Vor allem die Weigerung durch die EU-Bürokratie, den Staatshaushalt für das kommende Jahr abzusegnen, hat im Land große Wellen geschlagen. Hinsichtlich der Verschuldung liegt dieser weit jenseits dessen, was in den Euro-Gründungsdokumenten vorgesehen war und auch jenseits dessen, was man nach dem Ausbruch der Eurokrise als neue Regeln ausgekungelt hat. Allerdings galt das auch für die vorigen Budgets unter Berlusconi und den Sozialdemokraten Bersani und Renzi, die aber alle als Freunde Brüssels bezeichnet werden können.

Die Änderung der Einstellung gegenüber dem italienischen Haushalt ist also vor allem ein Machtspiel, das die EU-Bürokratur gemeinsam mit den globalistischen Finanzeliten mit Italien treibt. Im wirklichen Fokus steht weniger das eigentlich Budget voller unverantwortlicher staatlicher Segnungen. Vielmehr ist es die neue Politik der aktuellen Regierung mit der Bevorzugung Einheimischer, dem rabiaten Beenden des italienischen Teils der Migrationskrise und der Weigerung, das Land weiterhin buchstäblich todzusparen.

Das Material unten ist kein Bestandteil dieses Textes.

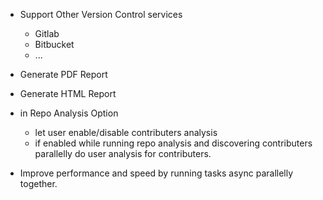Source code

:- Support Other Version Control services
  - Gitlab
  - Bitbucket
  - ...

- Generate PDF Report

- Generate HTML Report

- in Repo Analysis Option 
  - let user enable/disable contributers analysis 
  - if enabled while running repo analysis and discovering contributers parallelly do user analysis for contributers.

- Improve performance and speed by running tasks async parallelly together.
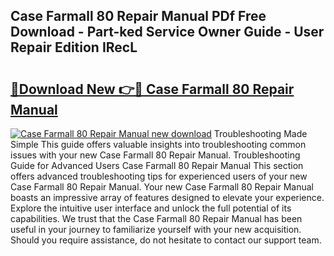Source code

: ## Case Farmall 80 Repair Manual PDf Free Download - Part-ked Service Owner Guide - User Repair Edition IRecL

# <h2><a href="http://bc60309.oget.top/?id=Case+Farmall+80+Repair+Manual">🔗Download New 👉🔴 Case Farmall 80 Repair Manual</a></h2>

[![Case Farmall 80 Repair Manual new download](https://i.imgur.com/5g1atiW.png)](http://bc60309.oget.top/?id=Case+Farmall+80+Repair+Manual)
Troubleshooting Made Simple This guide offers valuable insights into troubleshooting common issues with your new Case Farmall 80 Repair Manual. Troubleshooting Guide for Advanced Users Case Farmall 80 Repair Manual This section offers advanced troubleshooting tips for experienced users of your new Case Farmall 80 Repair Manual. Your new Case Farmall 80 Repair Manual boasts an impressive array of features designed to elevate your experience. Explore the intuitive user interface and unlock the full potential of its capabilities. We trust that the Case Farmall 80 Repair Manual has been useful in your journey to familiarize yourself with your new acquisition. Should you require assistance, do not hesitate to contact our support team.
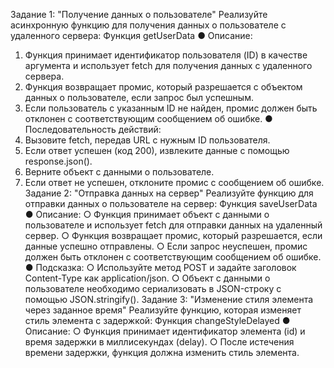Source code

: Задание 1: "Получение данных о пользователе"
Реализуйте асинхронную функцию для получения данных о пользователе с удаленного
сервера:
Функция getUserData
● Описание:
1. Функция принимает идентификатор пользователя (ID) в качестве
аргумента и использует fetch для получения данных с удаленного
сервера.
2. Функция возвращает промис, который разрешается с объектом данных о
пользователе, если запрос был успешным.
3. Если пользователь с указанным ID не найден, промис должен быть
отклонен с соответствующим сообщением об ошибке.
● Последовательность действий:
1. Вызовите fetch, передав URL с нужным ID пользователя.
2. Если ответ успешен (код 200), извлеките данные с помощью
response.json().
3. Верните объект с данными о пользователе.
4. Если ответ не успешен, отклоните промис с сообщением об ошибке.
Задание 2: "Отправка данных на сервер"
Реализуйте функцию для отправки данных о пользователе на сервер:
Функция saveUserData
● Описание:
○ Функция принимает объект с данными о пользователе и использует
fetch для отправки данных на удаленный сервер.
○ Функция возвращает промис, который разрешается, если данные
успешно отправлены.
○ Если запрос неуспешен, промис должен быть отклонен с
соответствующим сообщением об ошибке.
● Подсказка:
○ Используйте метод POST и задайте заголовок Content-Type как
application/json.
○ Объект с данными о пользователе необходимо сериализовать в
JSON-строку с помощью JSON.stringify().
Задание 3: "Изменение стиля элемента через заданное время"
Реализуйте функцию, которая изменяет стиль элемента с задержкой:
Функция changeStyleDelayed
● Описание:
○ Функция принимает идентификатор элемента (id) и время задержки в
миллисекундах (delay).
○ После истечения времени задержки, функция должна изменить стиль
элемента.
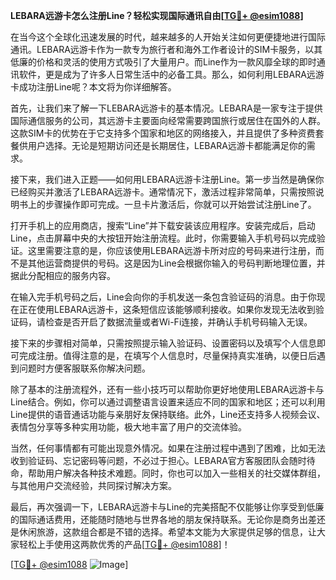 **LEBARA远游卡怎么注册Line？轻松实现国际通讯自由[[TG💪+ @esim1088](https://t.me/s/esim1088)]**

在当今这个全球化迅速发展的时代，越来越多的人开始关注如何更便捷地进行国际通讯。LEBARA远游卡作为一款专为旅行者和海外工作者设计的SIM卡服务，以其低廉的价格和灵活的使用方式吸引了大量用户。而Line作为一款风靡全球的即时通讯软件，更是成为了许多人日常生活中的必备工具。那么，如何利用LEBARA远游卡成功注册Line呢？本文将为你详细解答。

首先，让我们来了解一下LEBARA远游卡的基本情况。LEBARA是一家专注于提供国际通信服务的公司，其远游卡主要面向经常需要跨国旅行或居住在国外的人群。这款SIM卡的优势在于它支持多个国家和地区的网络接入，并且提供了多种资费套餐供用户选择。无论是短期访问还是长期居住，LEBARA远游卡都能满足你的需求。

接下来，我们进入正题——如何用LEBARA远游卡注册Line。第一步当然是确保你已经购买并激活了LEBARA远游卡。通常情况下，激活过程非常简单，只需按照说明书上的步骤操作即可完成。一旦卡片激活后，你就可以开始尝试注册Line了。

打开手机上的应用商店，搜索“Line”并下载安装该应用程序。安装完成后，启动Line，点击屏幕中央的大按钮开始注册流程。此时，你需要输入手机号码以完成验证。这里需要注意的是，你应该使用LEBARA远游卡所对应的号码来进行注册，而不是其他运营商提供的号码。这是因为Line会根据你输入的号码判断地理位置，并据此分配相应的服务内容。

在输入完手机号码之后，Line会向你的手机发送一条包含验证码的消息。由于你现在正在使用LEBARA远游卡，这条短信应该能够顺利接收。如果你发现无法收到验证码，请检查是否开启了数据流量或者Wi-Fi连接，并确认手机号码输入无误。

接下来的步骤相对简单，只需按照提示输入验证码、设置密码以及填写个人信息即可完成注册。值得注意的是，在填写个人信息时，尽量保持真实准确，以便日后遇到问题时方便客服联系你解决问题。

除了基本的注册流程外，还有一些小技巧可以帮助你更好地使用LEBARA远游卡与Line结合。例如，你可以通过调整语言设置来适应不同的国家和地区；还可以利用Line提供的语音通话功能与亲朋好友保持联络。此外，Line还支持多人视频会议、表情包分享等多种实用功能，极大地丰富了用户的交流体验。

当然，任何事情都有可能出现意外情况。如果在注册过程中遇到了困难，比如无法收到验证码、忘记密码等问题，不必过于担心。LEBARA官方客服团队会随时待命，帮助用户解决各种技术难题。同时，你也可以加入一些相关的社交媒体群组，与其他用户交流经验，共同探讨解决方案。

最后，再次强调一下，LEBARA远游卡与Line的完美搭配不仅能够让你享受到低廉的国际通话费用，还能随时随地与世界各地的朋友保持联系。无论你是商务出差还是休闲旅游，这款组合都是不错的选择。希望本文能为大家提供足够的信息，让大家轻松上手使用这两款优秀的产品[[TG💪+ @esim1088](https://t.me/s/esim1088)]！

[[TG💪+ @esim1088](https://t.me/s/esim1088) ![Image](https://i.postimg.cc/4NQfJmqS/Snipaste-2025-05-13-00-14-12.png)]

Nationale Interessen versus kontinentale Interessen



Gefira, das sich in der Vergangenheit bereits einen Namen gemacht hat mit dem Entblößen des Fährbetriebs von Libyen nach Sizilien, titelt nun explizit, dass „das italienische Volk begreifen muss, dass ihr Land sich im Krieg befindet“. Deutlicher kann man es kaum ausdrücken.

Man kann dazu auch fest davon ausgehen, dass die Regierung in Rom von dem Gefira Artikel Kenntnis nehmen wird. Hat doch der zur Fünf-Sterne-Bewegung gehörende Ministerpräsident Giuseppe Conte kürzlich zum Thema Abschaffung der italienischen GEZ und dem Ende der finanziellen Förderung italienischer Mainstream Zeitungen durch den Staat gemeint, dass er sich ohnehin nur noch über Blogs informiert und den italienischen Mainstream links liegen lässt. (Leider finde ich die Quelle nicht mehr, wer weiß wo das stand bitte einen Link in den Kommentarbereich setzen.)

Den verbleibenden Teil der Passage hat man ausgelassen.